La TCK est une marque déposée par la boîte de nuit parisienne Le Métropolis qui a, il y a sept ans, donné ce nom aux soirées thématiques qu’elle organise et à ses produits dérivés (vêtements, accessoires, boisson énergétique, Cds, etc…). L’utilisation de ce nom a ensuite dérivée et a fini par désigner la danse pratiquée au cours de ces soirées (ce qui est juste) et la musique électronique qui l’accompagne (ce qui est faux).
La musique en question se nomme Hardtech. Il s’agit d’une musique électronique similaire à la Hardtrance ou à l’Eurodance mais en plus trash sur laquelle on danse le Jumpstyle ou la Transe lors des soirées hardstyle ou warm up électro très prisées des clubbers (rassurez-vous, je n’ai moi-même rien compris à ce que j’ai écris).
Appréciée des teenagers…heu, pardon ! des adolescents, cette danse s’est très largement démocratisée jusqu’à devenir un mouvement présent dans les rues et les cours d’école. Il n’est désormais plus rare de croiser des écoliers qui, en plein milieu d’une rue, se mettent soudainement à se passer les bras au-dessus de la tête en balançant les jambes de gauche à droite. Certains font également des battle (bataille) de TCK, sorte de duel rythmique à l’issu duquel les spectateurs désignent le meilleur gigoteur.

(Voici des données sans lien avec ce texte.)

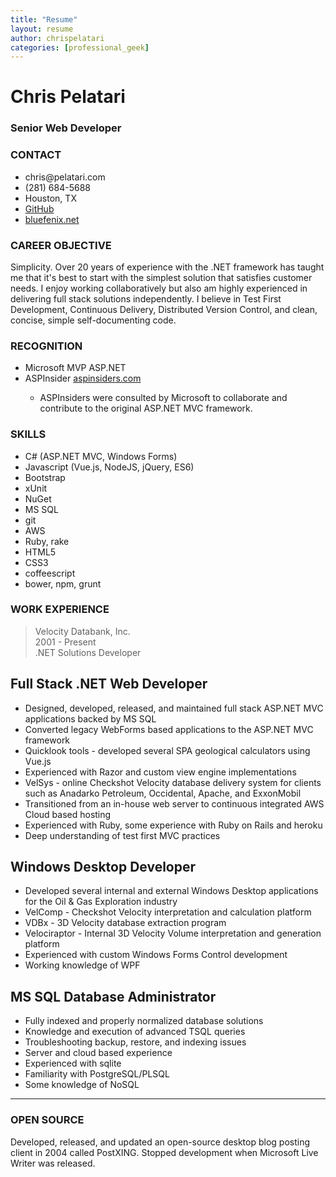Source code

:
 ```yaml
---
title: "Resume"
layout: resume
author: chrispelatari
categories: [professional_geek]
---
```


<h1 class="text-center border-bottom">Chris Pelatari</h1>
<h3 class="text-center">Senior Web Developer</h3>

<div class="row">
  <div class="col-4 border-right">
  <div id="contact">
    <h3 class="text-right">CONTACT</h3>
    <ul class="list-unstyled text-right">
      <li>chris@pelatari.com <i class="fas fa-envelope"></i></li>
      <li>(281) 684-5688 <i class="fas fa-phone"></i></li>
      <li>Houston, TX <i class="fas fa-map-marker-alt"></i></li>
      <li><a href="https://github.com/ChrisPelatari">GitHub <i class="fab fa-github"></i></a></li>
      <li><a href="https://bluefenix.net">bluefenix.net <i class="fas fa-link"></i></a></li>
    </ul>
  </div>
    <h3 class="text-right">CAREER OBJECTIVE</h3>
    <p>Simplicity. Over 20 years of experience with the .NET framework has taught me that it's best to start with the simplest solution that satisfies customer needs. I enjoy working collaboratively but also am highly experienced in delivering full stack solutions independently. I believe in Test First Development, Continuous Delivery, Distributed Version Control, and clean, concise, simple self-documenting code.</p>
    <h3 class="text-right">RECOGNITION</h3>
    <ul class="text-right list-group list-group-flush">
      <li class="list-group-item list-group-item-dark">Microsoft MVP ASP.NET</li>
      <li class="list-group-item list-group-item-dark">ASPInsider <a href="aspinsiders.com">aspinsiders.com</a></li>
      <ul class="list-unstyled">
        <li>ASPInsiders were consulted by Microsoft to collaborate and contribute to the original ASP.NET MVC framework.</li>
      </ul>
    </ul>
    <h3 class="text-right">SKILLS</h3>
    <ul class="text-right list-group list-group-flush">
      <li class="list-group-item list-group-item-dark">C# (ASP.NET MVC, Windows Forms)</li>
      <li class="list-group-item list-group-item-dark">Javascript (Vue.js, NodeJS, jQuery, ES6)</li>
      <li class="list-group-item list-group-item-dark">Bootstrap</li>
      <li class="list-group-item list-group-item-dark">xUnit</li>
      <li class="list-group-item list-group-item-dark">NuGet</li>
      <li class="list-group-item list-group-item-dark">MS SQL</li>
      <li class="list-group-item list-group-item-dark">git</li>
      <li class="list-group-item list-group-item-dark">AWS</li>
      <li class="list-group-item list-group-item-dark">Ruby, rake</li>
      <li class="list-group-item list-group-item-dark">HTML5</li>
      <li class="list-group-item list-group-item-dark">CSS3</li>
      <li class="list-group-item list-group-item-dark">coffeescript</li>
      <li class="list-group-item list-group-item-dark">bower, npm, grunt</li>
    </ul>
  </div>
  <div class="col">
    <h3>WORK EXPERIENCE</h3>
    <blockquote class="blockquote">Velocity Databank, Inc.
      <figcaption class="blockquote-footer">2001 - Present</figcaption>
      <figcaption class="blockquote-footer">.NET Solutions Developer</figcaption>
    </blockquote>
    <h2>Full Stack .NET Web Developer</h2>
    <ul>
      <li>Designed, developed, released, and maintained full stack ASP.NET MVC applications backed by MS SQL</li>
      <li>Converted legacy WebForms based applications to the ASP.NET MVC framework</li>
      <li>Quicklook tools - developed several SPA geological calculators using Vue.js</li>
      <li>Experienced with Razor and custom view engine implementations</li>
      <li>VelSys - online Checkshot Velocity database delivery system for clients such as Anadarko Petroleum, Occidental, Apache, and ExxonMobil</li>
      <li>Transitioned from an in-house web server to continuous integrated AWS Cloud based hosting</li>
      <li>Experienced with Ruby, some experience with Ruby on Rails and heroku</li>
      <li>Deep understanding of test first MVC practices</li>
    </ul>
    <h2>Windows Desktop Developer</h2>
    <ul>
      <li>Developed several internal and external Windows Desktop applications for the Oil & Gas Exploration industry</li>
      <li>VelComp - Checkshot Velocity interpretation and calculation platform</li>
      <li>VDBx - 3D Velocity database extraction program</li>
      <li>Velociraptor - Internal 3D Velocity Volume interpretation and generation platform</li>
      <li>Experienced with custom Windows Forms Control development</li>
      <li>Working knowledge of WPF</li>
    </ul>
    <h2>MS SQL Database Administrator</h2>
    <ul>
      <li>Fully indexed and properly normalized database solutions</li>
      <li>Knowledge and execution of advanced TSQL queries</li>
      <li>Troubleshooting backup, restore, and indexing issues</li>
      <li>Server and cloud based experience</li>
      <li>Experienced with sqlite</li>
      <li>Familiarity with PostgreSQL/PLSQL</li>
      <li>Some knowledge of NoSQL</li>
    </ul>
    <hr>
    <h3>OPEN SOURCE</h3>
    <p>Developed, released, and updated an open-source desktop blog posting client in 2004 called PostXING. Stopped development when Microsoft Live Writer was released.</p>
</div>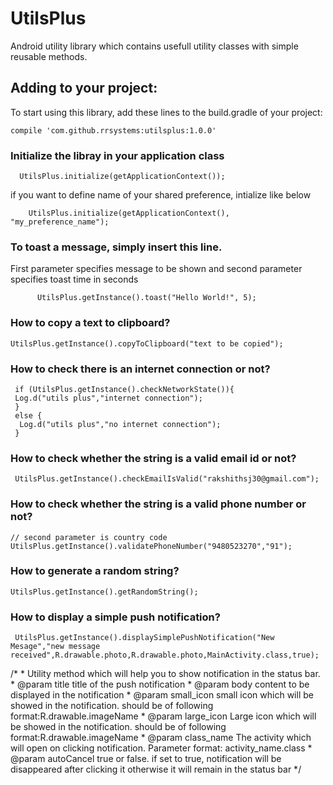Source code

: # UtilsPlus
Android utility library which contains usefull utility classes with simple reusable methods.

## Adding to your project:
To start using this library, add these lines to the build.gradle of your project:
```
compile 'com.github.rrsystems:utilsplus:1.0.0'
```

### Initialize the libray in your application class
```
  UtilsPlus.initialize(getApplicationContext());
```
if you want to define name of your shared preference, intialize like below
```
    UtilsPlus.initialize(getApplicationContext(), "my_preference_name");
```
### To toast a message, simply insert this line.
First parameter specifies message to be shown and second parameter specifies toast time in seconds
```
      UtilsPlus.getInstance().toast("Hello World!", 5);
```
### How to copy a text to clipboard?
```
UtilsPlus.getInstance().copyToClipboard("text to be copied");
```

### How to check there is an internet connection or not?
```
 if (UtilsPlus.getInstance().checkNetworkState()){
 Log.d("utils plus","internet connection");
 }
 else {
  Log.d("utils plus","no internet connection");
 }
 ```
### How to check whether the string is a valid email id or not?
```
 UtilsPlus.getInstance().checkEmailIsValid("rakshithsj30@gmail.com");
```
### How to check whether the string is a valid phone number or not?
``` 
// second parameter is country code
UtilsPlus.getInstance().validatePhoneNumber("9480523270","91");
```
### How to generate a random string?
```
UtilsPlus.getInstance().getRandomString();
```

### How to display a simple push notification?
```
 UtilsPlus.getInstance().displaySimplePushNotification("New Mesage","new message received",R.drawable.photo,R.drawable.photo,MainActivity.class,true);

```
 /*
     * Utility method which will help you to show notification in the status bar.
     * @param title title of the push notification
     * @param body content to be displayed in the notification
     * @param small_icon small icon which will be showed in the notification. should be of following format:R.drawable.imageName
     * @param large_icon Large icon which will be showed in the notification. should be of following format:R.drawable.imageName
     * @param class_name The  activity which will open on clicking notification. Parameter format: activity_name.class
     * @param autoCancel true or false. if set to true, notification will be disappeared after clicking it otherwise it will remain in the status bar
     */
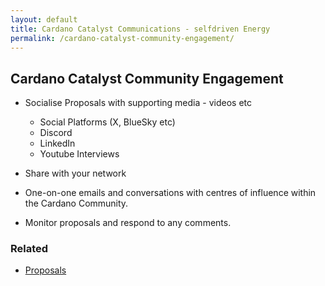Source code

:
 ```yaml
---
layout: default
title: Cardano Catalyst Communications - selfdriven Energy
permalink: /cardano-catalyst-community-engagement/
---
```


## Cardano Catalyst Community Engagement

- Socialise Proposals with supporting media - videos etc
    - Social Platforms (X, BlueSky etc)
    - Discord
    - LinkedIn
    - Youtube Interviews

- Share with your network

- One-on-one emails and conversations with centres of influence within the Cardano Community.

- Monitor proposals and respond to any comments.


### Related
- [Proposals](/cardano-catalyst/)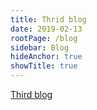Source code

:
 ```yaml
---
title: Thrid blog
date: 2019-02-13
rootPage: /blog
sidebar: Blog
hideAnchor: true
showTitle: true
---
```


[Third blog][1]

 [1]: /blog/third-blog

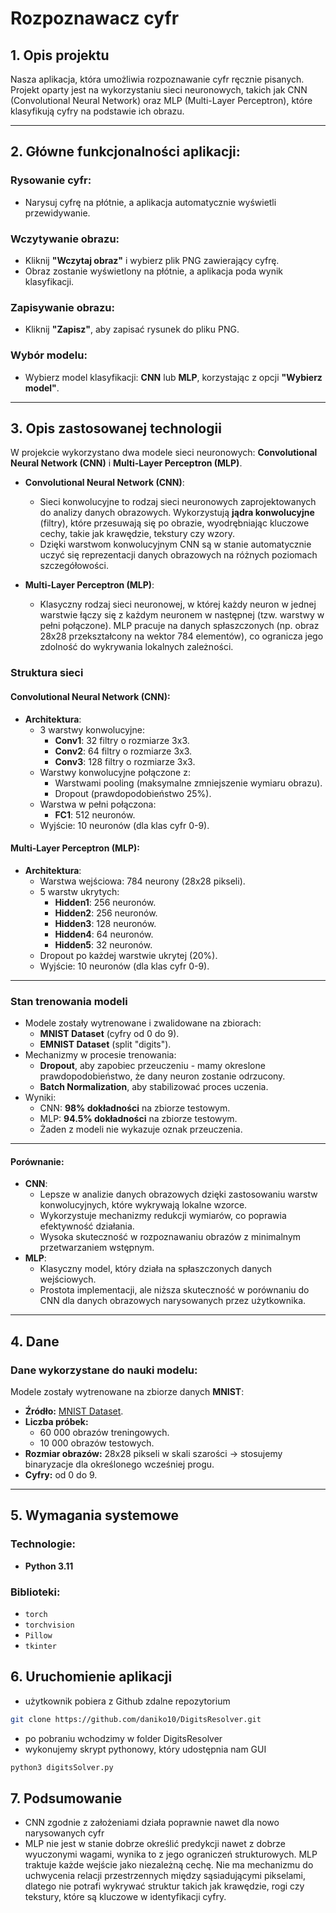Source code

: # Rozpoznawacz cyfr

## 1. Opis projektu
Nasza aplikacja, która umożliwia rozpoznawanie cyfr ręcznie pisanych. Projekt oparty jest na wykorzystaniu sieci neuronowych, takich jak CNN (Convolutional Neural Network) oraz MLP (Multi-Layer Perceptron), które klasyfikują cyfry na podstawie ich obrazu. 

---

## 2. Główne funkcjonalności aplikacji:
### Rysowanie cyfr:
- Narysuj cyfrę na płótnie, a aplikacja automatycznie wyświetli przewidywanie.

### Wczytywanie obrazu:
- Kliknij **"Wczytaj obraz"** i wybierz plik PNG zawierający cyfrę.
- Obraz zostanie wyświetlony na płótnie, a aplikacja poda wynik klasyfikacji.

### Zapisywanie obrazu:
- Kliknij **"Zapisz"**, aby zapisać rysunek do pliku PNG.

### Wybór modelu:
- Wybierz model klasyfikacji: **CNN** lub **MLP**, korzystając z opcji **"Wybierz model"**.
  
---

## 3. Opis zastosowanej technologii

W projekcie wykorzystano dwa modele sieci neuronowych: **Convolutional Neural Network (CNN)** i **Multi-Layer Perceptron (MLP)**. 

- **Convolutional Neural Network (CNN)**:
  - Sieci konwolucyjne to rodzaj sieci neuronowych zaprojektowanych do analizy danych obrazowych. Wykorzystują **jądra konwolucyjne** (filtry), które przesuwają się po obrazie, wyodrębniając kluczowe cechy, takie jak krawędzie, tekstury czy wzory. 
  - Dzięki warstwom konwolucyjnym CNN są w stanie automatycznie uczyć się reprezentacji danych obrazowych na różnych poziomach szczegółowości.

- **Multi-Layer Perceptron (MLP)**:
  - Klasyczny rodzaj sieci neuronowej, w której każdy neuron w jednej warstwie łączy się z każdym neuronem w następnej (tzw. warstwy w pełni połączone). MLP pracuje na danych spłaszczonych (np. obraz 28x28 przekształcony na wektor 784 elementów), co ogranicza jego zdolność do wykrywania lokalnych zależności.


### Struktura sieci
#### Convolutional Neural Network (CNN):
- **Architektura**:
  - 3 warstwy konwolucyjne:
    - **Conv1**: 32 filtry o rozmiarze 3x3.
    - **Conv2**: 64 filtry o rozmiarze 3x3.
    - **Conv3**: 128 filtry o rozmiarze 3x3.
  - Warstwy konwolucyjne połączone z:
    - Warstwami pooling (maksymalne zmniejszenie wymiaru obrazu).
    - Dropout (prawdopodobieństwo 25%).
  - Warstwa w pełni połączona:
    - **FC1**: 512 neuronów.
  - Wyjście: 10 neuronów (dla klas cyfr 0-9).

#### Multi-Layer Perceptron (MLP):
- **Architektura**:
  - Warstwa wejściowa: 784 neurony (28x28 pikseli).
  - 5 warstw ukrytych:
    - **Hidden1**: 256 neuronów.
    - **Hidden2**: 256 neuronów.
    - **Hidden3**: 128 neuronów.
    - **Hidden4**: 64 neuronów.
    - **Hidden5**: 32 neuronów.
  - Dropout po każdej warstwie ukrytej (20%).
  - Wyjście: 10 neuronów (dla klas cyfr 0-9).

---

### Stan trenowania modeli
- Modele zostały wytrenowane i zwalidowane na zbiorach:
  - **MNIST Dataset** (cyfry od 0 do 9).
  - **EMNIST Dataset** (split "digits").
- Mechanizmy w procesie trenowania:
  - **Dropout**, aby zapobiec przeuczeniu - mamy okreslone prawdopodobieństwo, że dany neuron zostanie odrzucony.
  - **Batch Normalization**, aby stabilizować proces uczenia.
- Wyniki:
  - CNN: **98% dokładności** na zbiorze testowym.
  - MLP: **94.5% dokładności** na zbiorze testowym.
  - Żaden z modeli nie wykazuje oznak przeuczenia.

---

#### Porównanie:
- **CNN**:
  - Lepsze w analizie danych obrazowych dzięki zastosowaniu warstw konwolucyjnych, które wykrywają lokalne wzorce.
  - Wykorzystuje mechanizmy redukcji wymiarów, co poprawia efektywność działania.
  - Wysoka skuteczność w rozpoznawaniu obrazów z minimalnym przetwarzaniem wstępnym.
- **MLP**:
  - Klasyczny model, który działa na spłaszczonych danych wejściowych.
  - Prostota implementacji, ale niższa skuteczność w porównaniu do CNN dla danych obrazowych narysowanych przez użytkownika.

---

## 4. Dane

### Dane wykorzystane do nauki modelu:
Modele zostały wytrenowane na zbiorze danych **MNIST**:
- **Źródło:** [MNIST Dataset](http://yann.lecun.com/exdb/mnist/).
- **Liczba próbek:**
  - 60 000 obrazów treningowych.
  - 10 000 obrazów testowych.
- **Rozmiar obrazów:** 28x28 pikseli w skali szarości -> stosujemy binaryzacje dla określonego wcześniej progu.
- **Cyfry:** od 0 do 9.

---

## 5. Wymagania systemowe

### Technologie:
- **Python 3.11**

### Biblioteki:
- `torch`
- `torchvision`
- `Pillow`
- `tkinter`


## 6. Uruchomienie aplikacji

- użytkownik pobiera z Github zdalne repozytorium
```bash
git clone https://github.com/daniko10/DigitsResolver.git
```
- po pobraniu wchodzimy w folder DigitsResolver
- wykonujemy skrypt pythonowy, który udostępnia nam GUI
```bash
python3 digitsSolver.py
```

## 7. Podsumowanie
- CNN zgodnie z założeniami działa poprawnie nawet dla nowo narysowanych cyfr
- MLP nie jest w stanie dobrze określić predykcji nawet z dobrze wyuczonymi wagami, wynika to z jego ograniczeń strukturowych. MLP traktuje każde wejście jako niezależną cechę. Nie ma mechanizmu do uchwycenia relacji przestrzennych między sąsiadującymi pikselami, dlatego nie potrafi wykrywać struktur takich jak krawędzie, rogi czy tekstury, które są kluczowe w identyfikacji cyfry.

Bien que reposant essentiellement sur la musique et cette magnifique chorégraphie qui nous donne une idée de ce que ferait Pinocchio fasse à un essaim de termites, la TCK a aussi ses propres codes vestimentaires. Les premiers " adeptes " avaient des gants blancs et une tétine dans la bouche (je vous jure que ce n’est pas une blague). Aujourd’hui, le look TCK est un mélange de grunge pour le côté négligé, de slim pour la taille des vêtements (XXXS, il est quasiment impossible de s’asseoir en pliant les genoux) et de punk pour la coupe de cheveux. En bref, on fait du neuf avec du vieux.
Malgré ce que peuvent en dire ses détracteurs, les membres du mouvement TCK ne véhiculent aucune idéologie d’aucune sorte. L’aigle héraldique dont ils ont fait leur emblème n’est en aucune façon un hommage à l’idéologie nazi mais un simple dessin qu’ils ont trouvé joli sans se demander s’il avait une symbolique particulière (comme quoi ils auraient vraiment dû réviser leur histoire-géo).
Leur seule préoccupation, outre celle de s’amuser, est la recherche et l’expression de leur individualisme. Ironie commune à bon nombre de mouvements du même acabit puisque, au sommet de leur popularité, les membres de ce mouvement (devenue une mode) ont tous tendance à faire la même chose en même temps.